◆ **EXERCISE GOAL**: Only the lines holding "mostly" are wanted. Copy every one from the records below.

Stored data entries
Content starts

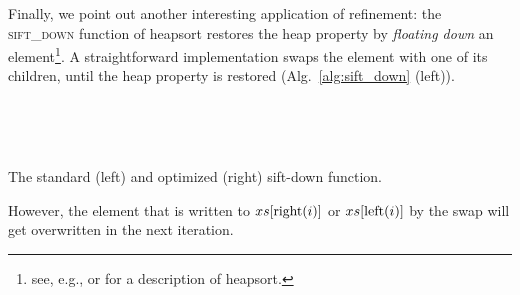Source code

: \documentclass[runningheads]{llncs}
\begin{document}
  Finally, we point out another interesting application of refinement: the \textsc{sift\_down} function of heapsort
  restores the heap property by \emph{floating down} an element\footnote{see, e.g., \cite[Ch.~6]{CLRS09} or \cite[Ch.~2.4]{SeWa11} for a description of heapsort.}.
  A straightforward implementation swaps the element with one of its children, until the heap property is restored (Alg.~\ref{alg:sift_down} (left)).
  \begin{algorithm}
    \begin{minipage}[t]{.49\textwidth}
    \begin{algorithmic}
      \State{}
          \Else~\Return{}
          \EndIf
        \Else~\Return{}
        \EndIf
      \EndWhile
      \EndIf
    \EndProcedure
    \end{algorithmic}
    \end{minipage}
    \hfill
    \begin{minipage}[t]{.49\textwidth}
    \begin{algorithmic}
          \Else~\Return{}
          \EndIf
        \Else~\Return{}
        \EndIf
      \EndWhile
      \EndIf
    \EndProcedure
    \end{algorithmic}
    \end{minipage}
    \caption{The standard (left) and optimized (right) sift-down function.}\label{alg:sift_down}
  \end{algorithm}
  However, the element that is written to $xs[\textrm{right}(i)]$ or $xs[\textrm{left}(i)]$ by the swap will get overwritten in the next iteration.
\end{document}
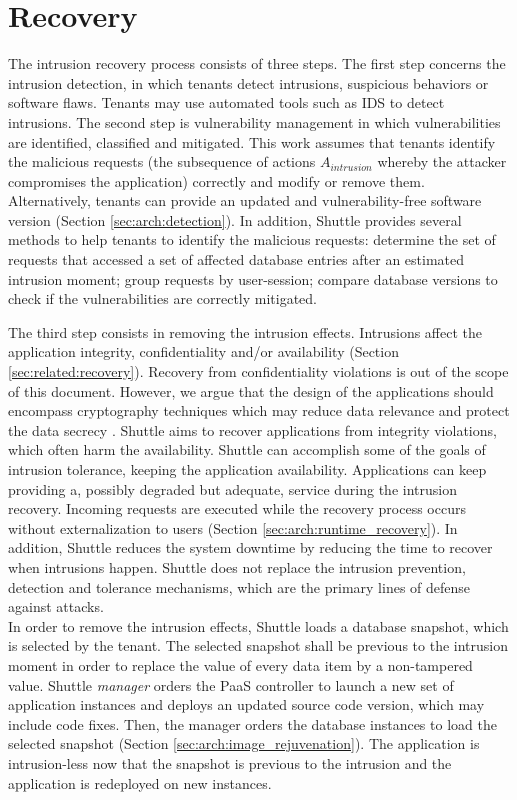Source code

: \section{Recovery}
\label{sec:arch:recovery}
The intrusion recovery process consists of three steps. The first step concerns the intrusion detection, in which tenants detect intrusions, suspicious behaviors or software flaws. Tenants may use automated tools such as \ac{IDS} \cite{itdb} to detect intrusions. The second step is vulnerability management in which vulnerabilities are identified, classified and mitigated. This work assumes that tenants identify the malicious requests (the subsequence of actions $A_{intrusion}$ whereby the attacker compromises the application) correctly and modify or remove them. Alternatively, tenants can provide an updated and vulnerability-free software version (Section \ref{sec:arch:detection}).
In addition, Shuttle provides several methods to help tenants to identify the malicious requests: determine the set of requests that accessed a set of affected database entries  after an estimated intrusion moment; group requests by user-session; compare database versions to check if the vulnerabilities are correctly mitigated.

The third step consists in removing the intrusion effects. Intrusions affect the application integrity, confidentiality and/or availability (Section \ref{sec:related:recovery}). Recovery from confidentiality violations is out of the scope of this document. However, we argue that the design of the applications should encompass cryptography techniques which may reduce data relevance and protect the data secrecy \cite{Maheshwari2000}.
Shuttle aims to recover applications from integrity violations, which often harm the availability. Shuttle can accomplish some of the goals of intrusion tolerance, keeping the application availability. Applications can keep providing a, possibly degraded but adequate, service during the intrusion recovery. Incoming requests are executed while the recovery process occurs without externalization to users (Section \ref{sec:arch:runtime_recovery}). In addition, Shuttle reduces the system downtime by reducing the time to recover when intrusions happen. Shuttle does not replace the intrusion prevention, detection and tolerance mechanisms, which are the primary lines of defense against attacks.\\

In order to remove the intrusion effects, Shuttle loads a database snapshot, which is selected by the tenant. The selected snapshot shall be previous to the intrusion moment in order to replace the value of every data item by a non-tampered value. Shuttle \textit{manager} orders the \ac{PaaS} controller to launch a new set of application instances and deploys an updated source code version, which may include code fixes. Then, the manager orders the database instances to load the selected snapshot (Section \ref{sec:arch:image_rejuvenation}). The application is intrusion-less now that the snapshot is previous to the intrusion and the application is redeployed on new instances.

Content ends
Content starts

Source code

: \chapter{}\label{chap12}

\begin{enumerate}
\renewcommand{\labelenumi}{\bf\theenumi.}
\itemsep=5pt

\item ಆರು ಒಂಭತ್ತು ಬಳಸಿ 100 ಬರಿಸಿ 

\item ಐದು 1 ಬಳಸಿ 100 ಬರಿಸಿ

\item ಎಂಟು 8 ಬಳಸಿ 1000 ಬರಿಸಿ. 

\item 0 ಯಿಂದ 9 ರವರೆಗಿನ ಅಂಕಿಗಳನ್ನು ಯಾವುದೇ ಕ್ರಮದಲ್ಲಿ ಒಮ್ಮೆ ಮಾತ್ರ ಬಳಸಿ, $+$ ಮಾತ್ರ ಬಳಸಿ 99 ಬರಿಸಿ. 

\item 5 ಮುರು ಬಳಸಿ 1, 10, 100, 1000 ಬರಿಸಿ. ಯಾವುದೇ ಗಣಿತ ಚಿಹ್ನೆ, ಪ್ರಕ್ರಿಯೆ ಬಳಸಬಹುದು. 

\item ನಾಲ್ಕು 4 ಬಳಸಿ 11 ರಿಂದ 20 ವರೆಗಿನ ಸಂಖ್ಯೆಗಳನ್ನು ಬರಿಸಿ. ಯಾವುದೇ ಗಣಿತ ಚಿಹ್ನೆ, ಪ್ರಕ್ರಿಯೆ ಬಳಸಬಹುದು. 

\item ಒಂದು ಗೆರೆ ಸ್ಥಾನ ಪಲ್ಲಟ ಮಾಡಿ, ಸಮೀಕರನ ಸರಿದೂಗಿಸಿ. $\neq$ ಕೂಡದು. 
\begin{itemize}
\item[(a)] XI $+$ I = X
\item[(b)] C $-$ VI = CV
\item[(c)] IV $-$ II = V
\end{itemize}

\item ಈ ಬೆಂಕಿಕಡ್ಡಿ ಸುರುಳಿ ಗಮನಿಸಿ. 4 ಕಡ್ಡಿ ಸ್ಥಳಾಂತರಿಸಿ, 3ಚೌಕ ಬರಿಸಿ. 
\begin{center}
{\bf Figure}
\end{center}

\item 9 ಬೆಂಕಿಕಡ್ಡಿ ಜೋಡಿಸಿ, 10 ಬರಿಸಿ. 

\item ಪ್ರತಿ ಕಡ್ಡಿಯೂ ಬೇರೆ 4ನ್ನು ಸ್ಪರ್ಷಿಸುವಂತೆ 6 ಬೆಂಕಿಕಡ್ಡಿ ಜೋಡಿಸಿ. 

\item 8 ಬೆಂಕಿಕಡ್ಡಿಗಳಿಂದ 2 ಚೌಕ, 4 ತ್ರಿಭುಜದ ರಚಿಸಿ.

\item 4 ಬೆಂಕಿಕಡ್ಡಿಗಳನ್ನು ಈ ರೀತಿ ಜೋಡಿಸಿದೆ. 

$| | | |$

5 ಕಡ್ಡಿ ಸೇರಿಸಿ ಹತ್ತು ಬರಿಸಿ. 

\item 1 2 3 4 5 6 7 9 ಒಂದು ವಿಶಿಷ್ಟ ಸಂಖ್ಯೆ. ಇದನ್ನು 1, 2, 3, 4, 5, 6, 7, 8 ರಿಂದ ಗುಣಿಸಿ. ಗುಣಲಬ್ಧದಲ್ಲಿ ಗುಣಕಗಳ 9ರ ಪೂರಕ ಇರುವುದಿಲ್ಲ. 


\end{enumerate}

Content ends
Content starts

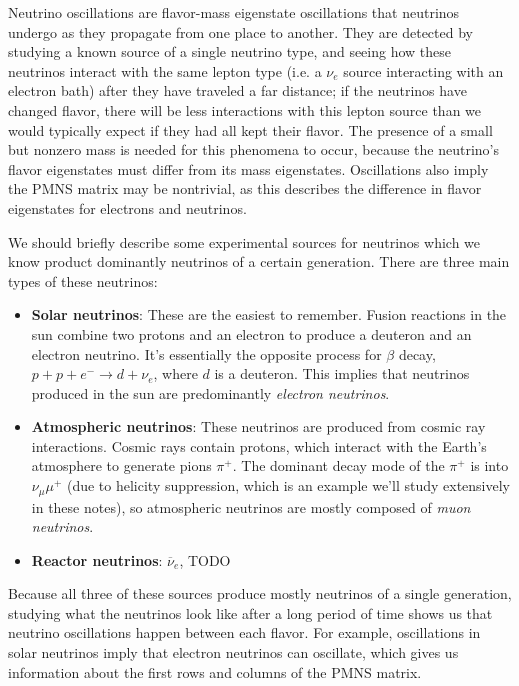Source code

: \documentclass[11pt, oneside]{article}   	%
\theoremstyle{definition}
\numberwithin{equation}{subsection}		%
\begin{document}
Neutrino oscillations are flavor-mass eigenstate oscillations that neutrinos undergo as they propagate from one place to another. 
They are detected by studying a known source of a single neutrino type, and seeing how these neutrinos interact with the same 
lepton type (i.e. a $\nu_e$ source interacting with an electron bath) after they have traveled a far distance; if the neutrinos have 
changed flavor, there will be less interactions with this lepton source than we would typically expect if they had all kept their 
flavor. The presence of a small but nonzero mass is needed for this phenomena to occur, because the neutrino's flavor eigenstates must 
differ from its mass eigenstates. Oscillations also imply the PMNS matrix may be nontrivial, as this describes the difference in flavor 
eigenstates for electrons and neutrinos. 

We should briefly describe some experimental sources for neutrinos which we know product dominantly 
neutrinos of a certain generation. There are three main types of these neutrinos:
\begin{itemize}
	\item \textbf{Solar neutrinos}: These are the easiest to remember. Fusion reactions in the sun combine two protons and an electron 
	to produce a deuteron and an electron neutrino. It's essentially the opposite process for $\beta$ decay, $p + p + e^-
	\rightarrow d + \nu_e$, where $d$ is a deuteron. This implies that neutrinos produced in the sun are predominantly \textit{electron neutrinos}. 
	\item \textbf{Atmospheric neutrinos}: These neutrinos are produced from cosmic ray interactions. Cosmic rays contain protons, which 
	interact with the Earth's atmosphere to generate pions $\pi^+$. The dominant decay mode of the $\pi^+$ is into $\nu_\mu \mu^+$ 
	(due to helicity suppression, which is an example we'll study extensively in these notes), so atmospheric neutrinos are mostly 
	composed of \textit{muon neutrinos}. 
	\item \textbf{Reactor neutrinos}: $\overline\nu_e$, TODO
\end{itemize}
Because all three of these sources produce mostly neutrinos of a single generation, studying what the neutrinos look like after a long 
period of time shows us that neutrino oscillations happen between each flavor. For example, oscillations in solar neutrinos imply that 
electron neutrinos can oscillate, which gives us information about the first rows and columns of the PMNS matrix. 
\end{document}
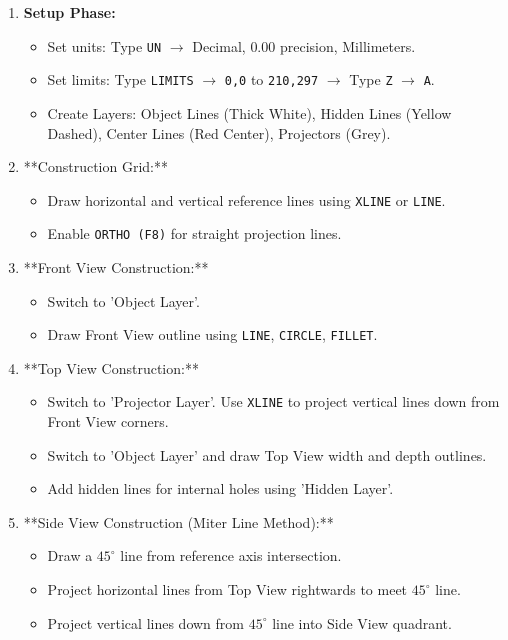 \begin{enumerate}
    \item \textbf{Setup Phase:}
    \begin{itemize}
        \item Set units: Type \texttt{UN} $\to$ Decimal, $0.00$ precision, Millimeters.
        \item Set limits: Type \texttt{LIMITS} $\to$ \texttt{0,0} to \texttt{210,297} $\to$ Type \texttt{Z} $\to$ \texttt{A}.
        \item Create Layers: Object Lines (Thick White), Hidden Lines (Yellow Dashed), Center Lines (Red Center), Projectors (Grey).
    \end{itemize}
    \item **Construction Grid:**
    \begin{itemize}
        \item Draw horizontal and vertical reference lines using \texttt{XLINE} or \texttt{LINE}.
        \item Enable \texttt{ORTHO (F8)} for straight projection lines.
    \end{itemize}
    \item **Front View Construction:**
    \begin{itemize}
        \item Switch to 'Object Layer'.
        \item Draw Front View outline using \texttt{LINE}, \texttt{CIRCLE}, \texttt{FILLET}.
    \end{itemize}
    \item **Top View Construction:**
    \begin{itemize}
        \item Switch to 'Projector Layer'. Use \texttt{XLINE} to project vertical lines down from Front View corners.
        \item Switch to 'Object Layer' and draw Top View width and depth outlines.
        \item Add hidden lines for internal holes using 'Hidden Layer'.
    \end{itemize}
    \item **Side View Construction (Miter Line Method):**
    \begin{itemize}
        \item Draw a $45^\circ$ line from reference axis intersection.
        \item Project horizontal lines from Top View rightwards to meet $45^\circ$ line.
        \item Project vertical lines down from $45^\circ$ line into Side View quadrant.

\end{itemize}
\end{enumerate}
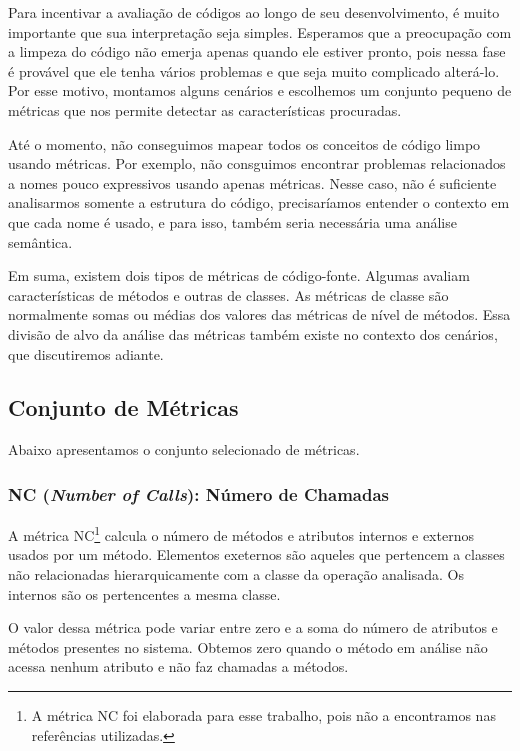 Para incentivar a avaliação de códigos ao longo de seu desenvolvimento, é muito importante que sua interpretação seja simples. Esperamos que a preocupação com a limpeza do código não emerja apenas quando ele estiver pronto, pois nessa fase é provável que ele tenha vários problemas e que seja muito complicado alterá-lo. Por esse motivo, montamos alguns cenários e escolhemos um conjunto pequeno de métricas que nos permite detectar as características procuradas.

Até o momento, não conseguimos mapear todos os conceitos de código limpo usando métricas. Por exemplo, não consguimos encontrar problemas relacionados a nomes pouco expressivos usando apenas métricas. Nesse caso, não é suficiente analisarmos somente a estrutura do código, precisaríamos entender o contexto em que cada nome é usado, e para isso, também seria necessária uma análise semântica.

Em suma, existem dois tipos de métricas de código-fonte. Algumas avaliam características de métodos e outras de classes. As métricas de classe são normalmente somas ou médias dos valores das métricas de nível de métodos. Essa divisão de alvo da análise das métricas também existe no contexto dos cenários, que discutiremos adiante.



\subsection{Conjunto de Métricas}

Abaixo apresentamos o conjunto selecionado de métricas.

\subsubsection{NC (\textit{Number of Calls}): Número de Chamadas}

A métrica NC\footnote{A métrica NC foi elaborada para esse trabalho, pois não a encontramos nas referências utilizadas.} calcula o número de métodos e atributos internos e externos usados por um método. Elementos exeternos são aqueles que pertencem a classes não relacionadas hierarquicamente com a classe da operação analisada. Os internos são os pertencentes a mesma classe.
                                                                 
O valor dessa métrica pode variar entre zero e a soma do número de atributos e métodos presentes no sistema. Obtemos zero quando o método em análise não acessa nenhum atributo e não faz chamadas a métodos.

Content ends

◆ **ANSWER SECTION**:
	(due to helicity suppression, which is an example we'll study extensively in these notes), so atmospheric neutrinos are mostly 
Because all three of these sources produce mostly neutrinos of a single generation, studying what the neutrinos look like after a long 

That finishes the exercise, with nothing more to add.